Paddy'S Chile Verde - cooking recipe

Ingredients
    4 pounds fresh tomatillos, husks removed
    2 large onions (keep the skin on)
    2 poblano peppers
    1 head garlic
    3 chipotle peppers in adobo sauce
    2 (12 fluid ounce) cans or bottles lager-style beer
    1 tablespoon ground cumin
    1 tablespoon salt
    1 tablespoon ground black pepper
    4 tablespoons vegetable oil
    4 pounds cubed lamb stew meat
Preparation
    Preheat the oven's broiler and set the oven rack about 6 inches from the heat source.
    Arrange the tomatillos, onions, poblano peppers, and garlic on a baking sheet.

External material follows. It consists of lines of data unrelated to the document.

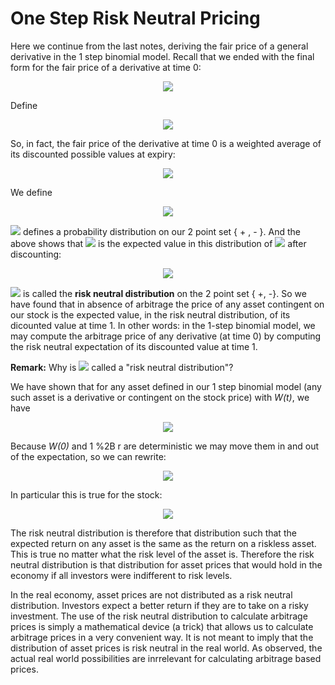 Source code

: <h1>One Step Risk Neutral Pricing</h1>
Here we continue from the last notes, deriving the fair price of a general derivative in the 1 step binomial model. Recall that we ended with the final form for the fair price of a derivative at time 0:

<p align="center">
<img src="https://render.githubusercontent.com/render/math?math=D_{0} = \frac{1 %2B r - d}{u - d} \( \frac{D_{1} \( %2B )}{1 %2B r} ) %2B \frac{u - 1 - r}{u - d} \( \frac{D_{1} \( - )}{1 %2B r} )">
</p>

Define

<p align="center">
<img src="https://render.githubusercontent.com/render/math?math=\tilde{p} = \frac{1 %2B r - d}{ u - d} \: \: \text{and} \: \: \tilde{q} = \frac{u - 1 - r}{u - d} \: \: \text{and} \: \: \tilde{p} %2B \tilde{q} = 1">
</p>

So, in fact, the fair price of the derivative at time 0 is a weighted average of its discounted possible values at expiry:

<p align="center">
<img src="https://render.githubusercontent.com/render/math?math=D_{0} = \tilde{p} \( \frac{D_{1} \( %2B )}{1 %2B r} ) %2B \tilde{q} \( \frac{D_{1} \( - )}{1 %2B r} )">
</p>

We define

<p align="center">
<img src="https://render.githubusercontent.com/render/math?math=\tilde{P} = \( \tilde{p} , \tilde{q} )">
</p>

<img src="https://render.githubusercontent.com/render/math?math=\tilde{P}"> defines a probability distribution on our 2 point set { + , - }. And the above shows that <img src="https://render.githubusercontent.com/render/math?math=D_{0}"> is the expected value in this distribution of <img src="https://render.githubusercontent.com/render/math?math=D_{1}"> after discounting:

<p align="center">
<img src="https://render.githubusercontent.com/render/math?math=D_{0} = E^{\tilde{P}} \[ \frac{D_{1}}{1 %2B r} ]">
</p>

<img src="https://render.githubusercontent.com/render/math?math=\tilde{P}"> is called the __risk neutral distribution__ on the 2 point set { +, -}. So we have found that in absence of arbitrage the price of any asset contingent on our stock is the expected value, in the risk neutral distribution, of its dicounted value at time 1. In other words: in the 1-step binomial model, we may compute the arbitrage price of any derivative (at time 0) by computing the risk neutral expectation of its discounted value at time 1.

__Remark:__ Why is <img src="https://render.githubusercontent.com/render/math?math=\tilde{P}"> called a "risk neutral distribution"?

We have shown that for any asset defined in our 1 step binomial model (any such asset is a derivative or contingent on the stock price) with _W(t)_, we have

<p align="center">
<img src="https://render.githubusercontent.com/render/math?math=W \( 0 ) = E^{\tilde{P}} \[ \frac{W \( 1 )}{1 %2B r} ]">
</p>

Because _W(0)_ and 1 %2B r are deterministic we may move them in and out of the expectation, so we can rewrite:

<p align="center">
<img src="https://render.githubusercontent.com/render/math?math=1 %2B r = E^{\tilde{P}} \[ \frac{W \( 1 )}{W \( 0 )} ] = E^{\tilde{P}} \[ \text{Gross} \: \: \text{Return} \: \: \text{of} \: \: W ]">
</p>

In particular this is true for the stock:

<p align="center">
<img src="https://render.githubusercontent.com/render/math?math=1 %2B r = E^{\tilde{P}} \[ \frac{S \( 1 )}{S \( 0 )} ] = E^{\tilde{P}} \[ \text{Gross} \: \: \text{Return} \: \: \text{of} \: \: S ]">
</p>

The risk neutral distribution is therefore that distribution such that the expected return on any asset is the same as the return on a riskless asset. This is true no matter what the risk level of the asset is. Therefore the risk neutral distribution is that distribution for asset prices that would hold in the economy if all investors were indifferent to risk levels.

In the real economy, asset prices are not distributed as a risk neutral distribution. Investors expect a better return if they are to take on a risky investment. The use of the risk neutral distribution to calculate arbitrage prices is simply a mathematical device (a trick) that allows us to calculate arbitrage prices in a very convenient way. It is not meant to imply that the distribution of asset prices is risk neutral in the real world. As observed, the actual real world possibilities are inrrelevant for calculating arbitrage based prices.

    Cook the vegetables under the broiler until the skins are charred on the side facing the heater elements; turn the vegetables and continue cooking until equally charred, 3 to 5 minutes per side.
    Remove and discard the root and outer skin from the onion and garlic; remove and discard the stem and seeds from the peppers.
    Working in batches, combine some of the tomatillos, onion, poblano peppers, garlic, chipotle peppers in adobo sauce, lager-style beer, cumin, salt, and pepper in a blender to about half full. Holding the lid in place, pulse a few times to get the mixture moving before leaving the blender on to puree to a smooth texture; pour into a slow cooker.
    Heat the oil in a large saucepan. Cook and stir the lamb cubes in the hot oil until browned on all side, about 5 minutes; transfer to the slow cooker.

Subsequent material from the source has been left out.